City as Modernity 'Paris was where the twentieth century was... Paris was the place to be' Gertrude Stein

At the beginning of the twentieth century, Paris was the unrivalled centre of the art world, a city in the throes of rapid modernisation. In 1909 Bleriot flew the English Channel, while faster trains and cars seemed to quicken the pace of urban life. Culture reinvented itself through technology: cinema, photography, the gramophone and the telegraph were just a few of the developments changing society. New scientific ideas, including Einstein's theory of relativity and Freud's theory of the unconscious were overturning the understanding of reality.

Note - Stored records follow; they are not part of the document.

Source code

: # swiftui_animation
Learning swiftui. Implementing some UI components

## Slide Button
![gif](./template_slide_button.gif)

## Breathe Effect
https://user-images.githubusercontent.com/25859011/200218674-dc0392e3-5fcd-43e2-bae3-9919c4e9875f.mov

Paris acted as a magnet for a remarkably international range of artists, writers, poets and musicians. They met in the studios, cafes and bars of Montmartre and Montparnasse, creating a culture of cross-fertilisation and collaboration. Cubist and Futurist artists sought a visual language to convey the dynamism and complexity of the contemporary world. Some began to bind the detritus of urban life into their work, making collages using newspaper cuttings, strips of wallpaper, and cardboard. Poets and musicians similarly invented new forms to convey the city's pulsing rhythms. This optimistic vision of a technological modernity ended with the First World War and, for many artists, first-hand experience of its killing machines.

Curated by Serge Fauchereau, a scholar and curator based in Paris

Fauvism Fauvism was unveiled in Paris in 1905. The Fauvists shocked the salons by using intense colour as a means of expression rather than trying to represent the world naturalistically. 'When I use a green it doesn't mean grass' Henri Matisse wrote, 'when I use a blue it doesn't mean the sky'. Such paintings were famously criticised as the work of fauves or 'wild beasts' when first exhibited. Although the nucleus of the group, which included Matisse, Derain, Marquet, Vlaminck, and van Dongen, lived in Paris, they often ranged beyond the city, finding inspiration in the Mediterranean fishing village of Collioure or the port of Le Havre, for instance.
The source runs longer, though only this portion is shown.